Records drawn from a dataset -

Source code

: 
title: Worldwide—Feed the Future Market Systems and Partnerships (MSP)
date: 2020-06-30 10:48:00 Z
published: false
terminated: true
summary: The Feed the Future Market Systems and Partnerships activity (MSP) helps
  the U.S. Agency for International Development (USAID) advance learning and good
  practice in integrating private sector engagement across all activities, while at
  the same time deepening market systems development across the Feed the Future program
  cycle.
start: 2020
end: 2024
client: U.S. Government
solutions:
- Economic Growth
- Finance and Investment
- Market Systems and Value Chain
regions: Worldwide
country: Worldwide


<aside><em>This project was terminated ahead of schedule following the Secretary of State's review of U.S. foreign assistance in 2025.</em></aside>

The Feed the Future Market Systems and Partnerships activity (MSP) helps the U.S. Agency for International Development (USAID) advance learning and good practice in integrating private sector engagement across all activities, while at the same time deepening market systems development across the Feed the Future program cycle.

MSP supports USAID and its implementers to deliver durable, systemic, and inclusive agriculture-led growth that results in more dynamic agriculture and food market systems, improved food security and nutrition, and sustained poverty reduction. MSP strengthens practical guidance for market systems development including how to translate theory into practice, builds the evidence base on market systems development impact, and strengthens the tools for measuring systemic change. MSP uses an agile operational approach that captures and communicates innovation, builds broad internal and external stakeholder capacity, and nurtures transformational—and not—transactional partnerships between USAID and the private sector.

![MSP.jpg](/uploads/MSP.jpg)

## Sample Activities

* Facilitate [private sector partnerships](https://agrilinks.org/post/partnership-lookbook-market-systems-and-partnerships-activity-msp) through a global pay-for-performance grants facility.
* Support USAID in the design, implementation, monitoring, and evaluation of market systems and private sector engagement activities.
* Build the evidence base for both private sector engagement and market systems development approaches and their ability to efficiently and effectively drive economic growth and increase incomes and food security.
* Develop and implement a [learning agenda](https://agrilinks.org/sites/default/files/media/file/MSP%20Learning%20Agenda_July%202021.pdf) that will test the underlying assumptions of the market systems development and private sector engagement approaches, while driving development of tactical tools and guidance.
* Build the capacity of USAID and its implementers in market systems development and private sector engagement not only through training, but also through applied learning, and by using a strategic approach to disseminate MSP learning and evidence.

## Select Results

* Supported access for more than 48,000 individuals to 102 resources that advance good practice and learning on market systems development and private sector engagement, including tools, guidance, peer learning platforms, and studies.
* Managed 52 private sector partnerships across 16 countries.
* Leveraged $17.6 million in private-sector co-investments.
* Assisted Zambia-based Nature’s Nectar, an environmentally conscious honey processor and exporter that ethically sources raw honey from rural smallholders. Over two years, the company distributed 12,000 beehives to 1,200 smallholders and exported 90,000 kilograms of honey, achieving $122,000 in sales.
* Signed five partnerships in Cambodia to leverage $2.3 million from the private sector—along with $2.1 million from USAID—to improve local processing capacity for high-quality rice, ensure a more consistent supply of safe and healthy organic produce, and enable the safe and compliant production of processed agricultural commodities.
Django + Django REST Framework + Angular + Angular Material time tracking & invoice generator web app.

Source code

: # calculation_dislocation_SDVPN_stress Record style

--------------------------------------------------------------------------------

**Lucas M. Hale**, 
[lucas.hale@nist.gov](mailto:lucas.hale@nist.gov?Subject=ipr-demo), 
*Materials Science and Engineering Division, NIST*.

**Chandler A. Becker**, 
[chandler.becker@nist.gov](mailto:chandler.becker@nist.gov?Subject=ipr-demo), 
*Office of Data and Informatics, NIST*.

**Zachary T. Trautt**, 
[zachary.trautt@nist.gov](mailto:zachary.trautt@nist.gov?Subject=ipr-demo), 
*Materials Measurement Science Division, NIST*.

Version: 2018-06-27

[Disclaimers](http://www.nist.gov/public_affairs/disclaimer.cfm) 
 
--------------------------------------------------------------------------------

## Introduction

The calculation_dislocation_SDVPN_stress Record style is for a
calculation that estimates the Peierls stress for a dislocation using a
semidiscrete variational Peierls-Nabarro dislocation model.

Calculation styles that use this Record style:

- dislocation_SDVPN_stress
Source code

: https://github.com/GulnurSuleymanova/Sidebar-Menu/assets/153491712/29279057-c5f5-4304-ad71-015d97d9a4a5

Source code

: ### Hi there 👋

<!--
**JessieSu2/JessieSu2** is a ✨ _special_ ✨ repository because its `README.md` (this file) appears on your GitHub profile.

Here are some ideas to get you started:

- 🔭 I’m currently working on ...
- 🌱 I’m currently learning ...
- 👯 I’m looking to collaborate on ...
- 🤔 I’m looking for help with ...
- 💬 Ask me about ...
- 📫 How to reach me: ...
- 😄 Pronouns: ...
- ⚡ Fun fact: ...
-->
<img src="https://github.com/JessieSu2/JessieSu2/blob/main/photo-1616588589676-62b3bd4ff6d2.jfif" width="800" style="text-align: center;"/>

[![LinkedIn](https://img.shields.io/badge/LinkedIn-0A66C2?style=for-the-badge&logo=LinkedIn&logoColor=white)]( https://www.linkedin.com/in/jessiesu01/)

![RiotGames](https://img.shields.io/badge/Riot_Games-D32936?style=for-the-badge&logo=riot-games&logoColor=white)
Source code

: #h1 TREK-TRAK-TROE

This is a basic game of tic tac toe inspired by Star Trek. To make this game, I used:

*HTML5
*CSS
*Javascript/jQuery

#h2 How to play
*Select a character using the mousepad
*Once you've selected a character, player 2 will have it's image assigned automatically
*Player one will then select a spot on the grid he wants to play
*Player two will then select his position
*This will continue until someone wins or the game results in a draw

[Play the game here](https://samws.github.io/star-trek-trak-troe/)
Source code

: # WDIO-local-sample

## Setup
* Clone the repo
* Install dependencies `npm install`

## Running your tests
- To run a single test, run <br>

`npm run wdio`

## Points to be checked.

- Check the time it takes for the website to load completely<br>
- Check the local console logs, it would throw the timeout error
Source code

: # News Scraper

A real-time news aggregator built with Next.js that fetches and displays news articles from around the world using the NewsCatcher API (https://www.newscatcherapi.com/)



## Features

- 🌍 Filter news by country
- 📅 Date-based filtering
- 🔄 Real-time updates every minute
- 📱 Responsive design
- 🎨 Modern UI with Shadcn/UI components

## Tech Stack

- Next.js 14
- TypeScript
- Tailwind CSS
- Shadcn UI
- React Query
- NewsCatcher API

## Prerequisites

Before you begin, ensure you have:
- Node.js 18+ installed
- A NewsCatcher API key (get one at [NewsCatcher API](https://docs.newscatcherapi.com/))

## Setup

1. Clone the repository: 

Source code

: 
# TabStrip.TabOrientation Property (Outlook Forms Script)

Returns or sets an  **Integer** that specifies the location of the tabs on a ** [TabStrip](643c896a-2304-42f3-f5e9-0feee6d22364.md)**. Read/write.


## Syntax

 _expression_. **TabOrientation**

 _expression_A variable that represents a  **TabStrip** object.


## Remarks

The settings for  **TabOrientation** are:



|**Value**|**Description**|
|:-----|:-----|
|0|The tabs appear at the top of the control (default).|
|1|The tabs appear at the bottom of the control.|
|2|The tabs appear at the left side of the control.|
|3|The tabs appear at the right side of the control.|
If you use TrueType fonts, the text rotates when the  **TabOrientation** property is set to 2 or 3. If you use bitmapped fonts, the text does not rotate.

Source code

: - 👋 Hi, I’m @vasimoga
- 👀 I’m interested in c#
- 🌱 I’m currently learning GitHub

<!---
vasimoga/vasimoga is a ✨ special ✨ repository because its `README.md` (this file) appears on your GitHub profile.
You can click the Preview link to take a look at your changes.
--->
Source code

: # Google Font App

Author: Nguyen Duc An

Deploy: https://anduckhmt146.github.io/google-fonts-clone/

WORK REQUEST - All of the lines above should be returned exactly as written.

SOLUTION FOR THIS PROBLEM -
Source code

: 
title: Worldwide—Feed the Future Market Systems and Partnerships (MSP)
date: 2020-06-30 10:48:00 Z
published: false
terminated: true
summary: The Feed the Future Market Systems and Partnerships activity (MSP) helps
  the U.S. Agency for International Development (USAID) advance learning and good
  practice in integrating private sector engagement across all activities, while at
  the same time deepening market systems development across the Feed the Future program
  cycle.
start: 2020
end: 2024
client: U.S. Government
solutions:
- Economic Growth
- Finance and Investment
- Market Systems and Value Chain
regions: Worldwide
country: Worldwide


<aside><em>This project was terminated ahead of schedule following the Secretary of State's review of U.S. foreign assistance in 2025.</em></aside>

The Feed the Future Market Systems and Partnerships activity (MSP) helps the U.S. Agency for International Development (USAID) advance learning and good practice in integrating private sector engagement across all activities, while at the same time deepening market systems development across the Feed the Future program cycle.

MSP supports USAID and its implementers to deliver durable, systemic, and inclusive agriculture-led growth that results in more dynamic agriculture and food market systems, improved food security and nutrition, and sustained poverty reduction. MSP strengthens practical guidance for market systems development including how to translate theory into practice, builds the evidence base on market systems development impact, and strengthens the tools for measuring systemic change. MSP uses an agile operational approach that captures and communicates innovation, builds broad internal and external stakeholder capacity, and nurtures transformational—and not—transactional partnerships between USAID and the private sector.

![MSP.jpg](/uploads/MSP.jpg)

## Sample Activities

* Facilitate [private sector partnerships](https://agrilinks.org/post/partnership-lookbook-market-systems-and-partnerships-activity-msp) through a global pay-for-performance grants facility.
* Support USAID in the design, implementation, monitoring, and evaluation of market systems and private sector engagement activities.
* Build the evidence base for both private sector engagement and market systems development approaches and their ability to efficiently and effectively drive economic growth and increase incomes and food security.
* Develop and implement a [learning agenda](https://agrilinks.org/sites/default/files/media/file/MSP%20Learning%20Agenda_July%202021.pdf) that will test the underlying assumptions of the market systems development and private sector engagement approaches, while driving development of tactical tools and guidance.
* Build the capacity of USAID and its implementers in market systems development and private sector engagement not only through training, but also through applied learning, and by using a strategic approach to disseminate MSP learning and evidence.

## Select Results

* Supported access for more than 48,000 individuals to 102 resources that advance good practice and learning on market systems development and private sector engagement, including tools, guidance, peer learning platforms, and studies.
* Managed 52 private sector partnerships across 16 countries.
* Leveraged $17.6 million in private-sector co-investments.
* Assisted Zambia-based Nature’s Nectar, an environmentally conscious honey processor and exporter that ethically sources raw honey from rural smallholders. Over two years, the company distributed 12,000 beehives to 1,200 smallholders and exported 90,000 kilograms of honey, achieving $122,000 in sales.
* Signed five partnerships in Cambodia to leverage $2.3 million from the private sector—along with $2.1 million from USAID—to improve local processing capacity for high-quality rice, ensure a more consistent supply of safe and healthy organic produce, and enable the safe and compliant production of processed agricultural commodities.
Django + Django REST Framework + Angular + Angular Material time tracking & invoice generator web app.

Source code

: # calculation_dislocation_SDVPN_stress Record style

--------------------------------------------------------------------------------

**Lucas M. Hale**, 
[lucas.hale@nist.gov](mailto:lucas.hale@nist.gov?Subject=ipr-demo), 
*Materials Science and Engineering Division, NIST*.

**Chandler A. Becker**, 
[chandler.becker@nist.gov](mailto:chandler.becker@nist.gov?Subject=ipr-demo), 
*Office of Data and Informatics, NIST*.

**Zachary T. Trautt**, 
[zachary.trautt@nist.gov](mailto:zachary.trautt@nist.gov?Subject=ipr-demo), 
*Materials Measurement Science Division, NIST*.

Version: 2018-06-27

[Disclaimers](http://www.nist.gov/public_affairs/disclaimer.cfm) 
 
--------------------------------------------------------------------------------

## Introduction

The calculation_dislocation_SDVPN_stress Record style is for a
calculation that estimates the Peierls stress for a dislocation using a
semidiscrete variational Peierls-Nabarro dislocation model.

Calculation styles that use this Record style:

- dislocation_SDVPN_stress
Source code

: https://github.com/GulnurSuleymanova/Sidebar-Menu/assets/153491712/29279057-c5f5-4304-ad71-015d97d9a4a5

Source code

: ### Hi there 👋

<!--
**JessieSu2/JessieSu2** is a ✨ _special_ ✨ repository because its `README.md` (this file) appears on your GitHub profile.

Here are some ideas to get you started:

- 🔭 I’m currently working on ...
- 🌱 I’m currently learning ...
- 👯 I’m looking to collaborate on ...
- 🤔 I’m looking for help with ...
- 💬 Ask me about ...
- 📫 How to reach me: ...
- 😄 Pronouns: ...
- ⚡ Fun fact: ...
-->
<img src="https://github.com/JessieSu2/JessieSu2/blob/main/photo-1616588589676-62b3bd4ff6d2.jfif" width="800" style="text-align: center;"/>

[![LinkedIn](https://img.shields.io/badge/LinkedIn-0A66C2?style=for-the-badge&logo=LinkedIn&logoColor=white)]( https://www.linkedin.com/in/jessiesu01/)

![RiotGames](https://img.shields.io/badge/Riot_Games-D32936?style=for-the-badge&logo=riot-games&logoColor=white)
Source code

: #h1 TREK-TRAK-TROE

This is a basic game of tic tac toe inspired by Star Trek. To make this game, I used:

*HTML5
*CSS
*Javascript/jQuery

#h2 How to play
*Select a character using the mousepad
*Once you've selected a character, player 2 will have it's image assigned automatically
*Player one will then select a spot on the grid he wants to play
*Player two will then select his position
*This will continue until someone wins or the game results in a draw

[Play the game here](https://samws.github.io/star-trek-trak-troe/)
Source code

: # WDIO-local-sample

## Setup
* Clone the repo
* Install dependencies `npm install`

## Running your tests
- To run a single test, run <br>

`npm run wdio`

## Points to be checked.

- Check the time it takes for the website to load completely<br>
- Check the local console logs, it would throw the timeout error
Source code

: # News Scraper

A real-time news aggregator built with Next.js that fetches and displays news articles from around the world using the NewsCatcher API (https://www.newscatcherapi.com/)



## Features

- 🌍 Filter news by country
- 📅 Date-based filtering
- 🔄 Real-time updates every minute
- 📱 Responsive design
- 🎨 Modern UI with Shadcn/UI components

## Tech Stack

- Next.js 14
- TypeScript
- Tailwind CSS
- Shadcn UI
- React Query
- NewsCatcher API

## Prerequisites

Before you begin, ensure you have:
- Node.js 18+ installed
- A NewsCatcher API key (get one at [NewsCatcher API](https://docs.newscatcherapi.com/))

## Setup

1. Clone the repository: 

Source code

: 
# TabStrip.TabOrientation Property (Outlook Forms Script)

Returns or sets an  **Integer** that specifies the location of the tabs on a ** [TabStrip](643c896a-2304-42f3-f5e9-0feee6d22364.md)**. Read/write.


## Syntax

 _expression_. **TabOrientation**

 _expression_A variable that represents a  **TabStrip** object.


## Remarks

The settings for  **TabOrientation** are:



|**Value**|**Description**|
|:-----|:-----|
|0|The tabs appear at the top of the control (default).|
|1|The tabs appear at the bottom of the control.|
|2|The tabs appear at the left side of the control.|
|3|The tabs appear at the right side of the control.|
If you use TrueType fonts, the text rotates when the  **TabOrientation** property is set to 2 or 3. If you use bitmapped fonts, the text does not rotate.

Source code

: - 👋 Hi, I’m @vasimoga
- 👀 I’m interested in c#
- 🌱 I’m currently learning GitHub

<!---
vasimoga/vasimoga is a ✨ special ✨ repository because its `README.md` (this file) appears on your GitHub profile.
You can click the Preview link to take a look at your changes.
--->
Source code

: # Google Font App

Author: Nguyen Duc An

Deploy: https://anduckhmt146.github.io/google-fonts-clone/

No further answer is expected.